=== Begin Enclosure ===

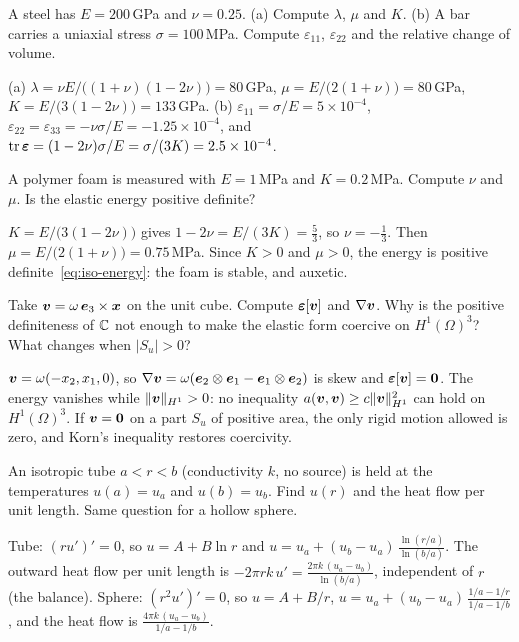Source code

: \label{exo:q-constants}
A steel has $E=200$\,GPa and $\nu=0.25$. (a) Compute $\lambda$, $\mu$ and $K$.
(b) A bar carries a uniaxial stress $\sigma=100$\,MPa. Compute
$\varepsilon_{11}$, $\varepsilon_{22}$ and the relative change of volume.
\begin{solution}
(a) $\lambda=\nu E/\bigl((1+\nu)(1-2\nu)\bigr)=80$\,GPa,
$\mu=E/\bigl(2(1+\nu)\bigr)=80$\,GPa, $K=E/\bigl(3(1-2\nu)\bigr)=133$\,GPa.
(b) $\varepsilon_{11}=\sigma/E=5\times10^{-4}$,
$\varepsilon_{22}=\varepsilon_{33}=-\nu\sigma/E=-1.25\times10^{-4}$, and
$\tr\eps=(1-2\nu)\sigma/E=\sigma/(3K)=2.5\times10^{-4}$.
\end{solution}

\label{exo:q-stable}
%
A polymer foam is measured with $E=1$\,MPa and $K=0.2$\,MPa. Compute $\nu$
and $\mu$. Is the elastic energy positive definite?
\begin{solution}
$K=E/\bigl(3(1-2\nu)\bigr)$ gives $1-2\nu=E/(3K)=\tfrac53$, so $\nu=-\tfrac13$.
Then $\mu=E/\bigl(2(1+\nu)\bigr)=0.75$\,MPa. Since $K>0$ and $\mu>0$, the energy
is positive definite~\eqref{eq:iso-energy}: the foam is stable, and auxetic.
\end{solution}

\label{exo:q-korn}
%
Take $\vv=\omega\,\ve_3\times\vx$ on the unit cube. Compute $\eps[\vv]$ and
$\nabla\vv$. Why is the positive definiteness of $\bbC$ not enough to make the
elastic form coercive on $H^1(\Omega)^3$? What changes when $|S_u|>0$?
\begin{solution}
$\vv=\omega(-x_2,x_1,0)$, so $\nabla\vv=\omega(\ve_2\otimes\ve_1-\ve_1\otimes\ve_2)$
is skew and $\eps[\vv]=\vzero$. The energy vanishes while
$\norm{\vv}_{H^1}>0$: no inequality $a(\vv,\vv)\ge c\norm{\vv}^2_{H^1}$ can hold
on $H^1(\Omega)^3$. If $\vv=\vzero$ on a part $S_u$ of positive area, the only
rigid motion allowed is zero, and Korn's inequality restores coercivity.
\end{solution}

\label{exo:q-radial}
%
An isotropic tube $a<r<b$ (conductivity $k$, no source) is held at the
temperatures $u(a)=u_a$ and $u(b)=u_b$. Find $u(r)$ and the heat flow per unit
length. Same question for a hollow sphere.
\begin{solution}
Tube: $(ru')'=0$, so $u=A+B\ln r$ and
$\displaystyle u=u_a+(u_b-u_a)\,\frac{\ln(r/a)}{\ln(b/a)}$. The outward heat flow
per unit length is $\displaystyle -2\pi rk\,u'=\frac{2\pi k\,(u_a-u_b)}{\ln(b/a)}$,
independent of $r$ (the balance). Sphere: $(r^2u')'=0$, so $u=A+B/r$,
$\displaystyle u=u_a+(u_b-u_a)\,\frac{1/a-1/r}{1/a-1/b}$, and the heat flow is
$\displaystyle \frac{4\pi k\,(u_a-u_b)}{1/a-1/b}$.
\end{solution}

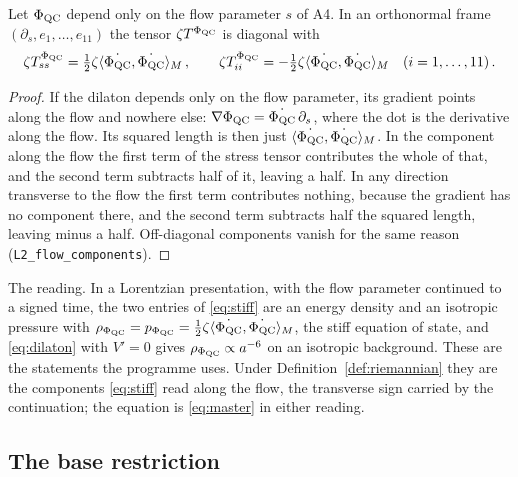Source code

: \begin{proposition}\label{prop:stiff}
Let $\QCD$ depend only on the flow parameter $s$ of A4. In an orthonormal
frame $(\partial_{s},e_{1},\dots,e_{11})$ the tensor $\zeta T^{\QCD}$ is
diagonal with
\begin{equation}\label{eq:stiff}
  \zeta T^{\QCD}_{ss}=\tfrac12\zeta\langle\dot\QCD,\dot\QCD\rangle_{M}\,,\qquad
  \zeta T^{\QCD}_{ii}=-\tfrac12\zeta\langle\dot\QCD,\dot\QCD\rangle_{M}\quad(i=1,\dots,11)\,.
\end{equation}
\end{proposition}

\begin{proof}
If the dilaton depends only on the flow parameter, its gradient points
along the flow and nowhere else: $\nabla\QCD=\dot\QCD\,\partial_{s}$, where
the dot is the derivative along the flow. Its squared length is then just
$\langle\dot\QCD,\dot\QCD\rangle_{M}$. In the component along the flow the
first term of the stress tensor contributes the whole of that, and the
second term subtracts half of it, leaving a half. In any direction
transverse to the flow the first term contributes nothing, because the
gradient has no component there, and the second term subtracts half the
squared length, leaving minus a half. Off-diagonal components vanish for
the same reason (\texttt{L2\_flow\_components}). \rigR
\end{proof}

The reading. In a Lorentzian presentation, with the flow parameter
continued to a signed time, the two entries of \eqref{eq:stiff} are an
energy density and an isotropic pressure with
$\rho_{\QCD}=p_{\QCD}=\tfrac12\zeta\langle\dot\QCD,\dot\QCD\rangle_{M}$, the stiff equation of
state, and \eqref{eq:dilaton} with $V'=0$ gives $\rho_{\QCD}\propto a^{-6}$
on an isotropic background. These are the statements the programme uses.
Under Definition~\ref{def:riemannian} they are the components
\eqref{eq:stiff} read along the flow, the transverse sign carried by the
continuation; the equation is \eqref{eq:master} in either reading. \rigD

\subsection{The base restriction}\label{sec:base-restriction}

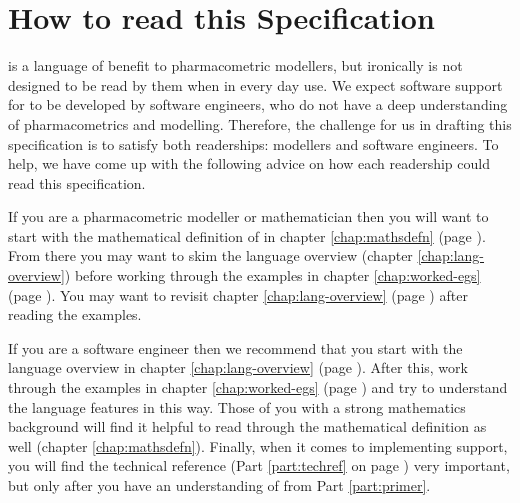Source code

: \section{How to read this Specification}

\pharmml is a language of benefit to pharmacometric modellers, but ironically is not designed to be read by
them when in every day use. We expect software support for \pharmml to be developed by software engineers,
who do not have a deep understanding of pharmacometrics and modelling. Therefore, the challenge for us in
drafting this specification is to satisfy both readerships: modellers and software engineers. To help, we
have come up with the following advice on how each readership could read this specification.

If you are a pharmacometric modeller or mathematician then you will want to start with the mathematical
definition of \pharmml in chapter \ref{chap:mathsdefn} (page \pageref{chap:mathsdefn}). From there you
may want to skim the language overview (chapter \ref{chap:lang-overview}) before working through the
examples in chapter \ref{chap:worked-egs} (page \pageref{chap:worked-egs}). You may want to revisit
chapter \ref{chap:lang-overview} (page \pageref{chap:lang-overview}) after reading the examples.

If you are a software engineer then we recommend that you start with the language overview in chapter
\ref{chap:lang-overview} (page \pageref{chap:lang-overview}). After this, work through the examples
in chapter \ref{chap:worked-egs} (page \pageref{chap:worked-egs}) and try to understand the language
features in this way. Those of you with a strong mathematics background will find it helpful to read
through the mathematical definition as well (chapter \ref{chap:mathsdefn}). Finally, when it comes to
implementing \pharmml support, you will find the technical reference (Part \ref{part:techref} on
page \pageref{part:techref}) very important, but only after you have an understanding of \pharmml
from Part \ref{part:primer}.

=== End Enclosure ===

→ What you are asked to do
Should any entry above carry a picture, omit it and repeat everything else word for word.

→ Solution for this task
Source code

: \label{exo:q-constants}
A steel has $E=200$\,GPa and $\nu=0.25$. (a) Compute $\lambda$, $\mu$ and $K$.
(b) A bar carries a uniaxial stress $\sigma=100$\,MPa. Compute
$\varepsilon_{11}$, $\varepsilon_{22}$ and the relative change of volume.
\begin{solution}
(a) $\lambda=\nu E/\bigl((1+\nu)(1-2\nu)\bigr)=80$\,GPa,
$\mu=E/\bigl(2(1+\nu)\bigr)=80$\,GPa, $K=E/\bigl(3(1-2\nu)\bigr)=133$\,GPa.
(b) $\varepsilon_{11}=\sigma/E=5\times10^{-4}$,
$\varepsilon_{22}=\varepsilon_{33}=-\nu\sigma/E=-1.25\times10^{-4}$, and
$\tr\eps=(1-2\nu)\sigma/E=\sigma/(3K)=2.5\times10^{-4}$.
\end{solution}

\label{exo:q-stable}
%
A polymer foam is measured with $E=1$\,MPa and $K=0.2$\,MPa. Compute $\nu$
and $\mu$. Is the elastic energy positive definite?
\begin{solution}
$K=E/\bigl(3(1-2\nu)\bigr)$ gives $1-2\nu=E/(3K)=\tfrac53$, so $\nu=-\tfrac13$.
Then $\mu=E/\bigl(2(1+\nu)\bigr)=0.75$\,MPa. Since $K>0$ and $\mu>0$, the energy
is positive definite~\eqref{eq:iso-energy}: the foam is stable, and auxetic.
\end{solution}

\label{exo:q-korn}
%
Take $\vv=\omega\,\ve_3\times\vx$ on the unit cube. Compute $\eps[\vv]$ and
$\nabla\vv$. Why is the positive definiteness of $\bbC$ not enough to make the
elastic form coercive on $H^1(\Omega)^3$? What changes when $|S_u|>0$?
\begin{solution}
$\vv=\omega(-x_2,x_1,0)$, so $\nabla\vv=\omega(\ve_2\otimes\ve_1-\ve_1\otimes\ve_2)$
is skew and $\eps[\vv]=\vzero$. The energy vanishes while
$\norm{\vv}_{H^1}>0$: no inequality $a(\vv,\vv)\ge c\norm{\vv}^2_{H^1}$ can hold
on $H^1(\Omega)^3$. If $\vv=\vzero$ on a part $S_u$ of positive area, the only
rigid motion allowed is zero, and Korn's inequality restores coercivity.
\end{solution}

\label{exo:q-radial}
%
An isotropic tube $a<r<b$ (conductivity $k$, no source) is held at the
temperatures $u(a)=u_a$ and $u(b)=u_b$. Find $u(r)$ and the heat flow per unit
length. Same question for a hollow sphere.
\begin{solution}
Tube: $(ru')'=0$, so $u=A+B\ln r$ and
$\displaystyle u=u_a+(u_b-u_a)\,\frac{\ln(r/a)}{\ln(b/a)}$. The outward heat flow
per unit length is $\displaystyle -2\pi rk\,u'=\frac{2\pi k\,(u_a-u_b)}{\ln(b/a)}$,
independent of $r$ (the balance). Sphere: $(r^2u')'=0$, so $u=A+B/r$,
$\displaystyle u=u_a+(u_b-u_a)\,\frac{1/a-1/r}{1/a-1/b}$, and the heat flow is
$\displaystyle \frac{4\pi k\,(u_a-u_b)}{1/a-1/b}$.
\end{solution}

Source code

: \begin{proposition}\label{prop:stiff}
Let $\QCD$ depend only on the flow parameter $s$ of A4. In an orthonormal
frame $(\partial_{s},e_{1},\dots,e_{11})$ the tensor $\zeta T^{\QCD}$ is
diagonal with
\begin{equation}\label{eq:stiff}
  \zeta T^{\QCD}_{ss}=\tfrac12\zeta\langle\dot\QCD,\dot\QCD\rangle_{M}\,,\qquad
  \zeta T^{\QCD}_{ii}=-\tfrac12\zeta\langle\dot\QCD,\dot\QCD\rangle_{M}\quad(i=1,\dots,11)\,.
\end{equation}
\end{proposition}

\begin{proof}
If the dilaton depends only on the flow parameter, its gradient points
along the flow and nowhere else: $\nabla\QCD=\dot\QCD\,\partial_{s}$, where
the dot is the derivative along the flow. Its squared length is then just
$\langle\dot\QCD,\dot\QCD\rangle_{M}$. In the component along the flow the
first term of the stress tensor contributes the whole of that, and the
second term subtracts half of it, leaving a half. In any direction
transverse to the flow the first term contributes nothing, because the
gradient has no component there, and the second term subtracts half the
squared length, leaving minus a half. Off-diagonal components vanish for
the same reason (\texttt{L2\_flow\_components}). \rigR
\end{proof}

The reading. In a Lorentzian presentation, with the flow parameter
continued to a signed time, the two entries of \eqref{eq:stiff} are an
energy density and an isotropic pressure with
$\rho_{\QCD}=p_{\QCD}=\tfrac12\zeta\langle\dot\QCD,\dot\QCD\rangle_{M}$, the stiff equation of
state, and \eqref{eq:dilaton} with $V'=0$ gives $\rho_{\QCD}\propto a^{-6}$
on an isotropic background. These are the statements the programme uses.
Under Definition~\ref{def:riemannian} they are the components
\eqref{eq:stiff} read along the flow, the transverse sign carried by the
continuation; the equation is \eqref{eq:master} in either reading. \rigD

\subsection{The base restriction}\label{sec:base-restriction}

Source code

: \section{How to read this Specification}

\pharmml is a language of benefit to pharmacometric modellers, but ironically is not designed to be read by
them when in every day use. We expect software support for \pharmml to be developed by software engineers,
who do not have a deep understanding of pharmacometrics and modelling. Therefore, the challenge for us in
drafting this specification is to satisfy both readerships: modellers and software engineers. To help, we
have come up with the following advice on how each readership could read this specification.

If you are a pharmacometric modeller or mathematician then you will want to start with the mathematical
definition of \pharmml in chapter \ref{chap:mathsdefn} (page \pageref{chap:mathsdefn}). From there you
may want to skim the language overview (chapter \ref{chap:lang-overview}) before working through the
examples in chapter \ref{chap:worked-egs} (page \pageref{chap:worked-egs}). You may want to revisit
chapter \ref{chap:lang-overview} (page \pageref{chap:lang-overview}) after reading the examples.

If you are a software engineer then we recommend that you start with the language overview in chapter
\ref{chap:lang-overview} (page \pageref{chap:lang-overview}). After this, work through the examples
in chapter \ref{chap:worked-egs} (page \pageref{chap:worked-egs}) and try to understand the language
features in this way. Those of you with a strong mathematics background will find it helpful to read
through the mathematical definition as well (chapter \ref{chap:mathsdefn}). Finally, when it comes to
implementing \pharmml support, you will find the technical reference (Part \ref{part:techref} on
page \pageref{part:techref}) very important, but only after you have an understanding of \pharmml
from Part \ref{part:primer}.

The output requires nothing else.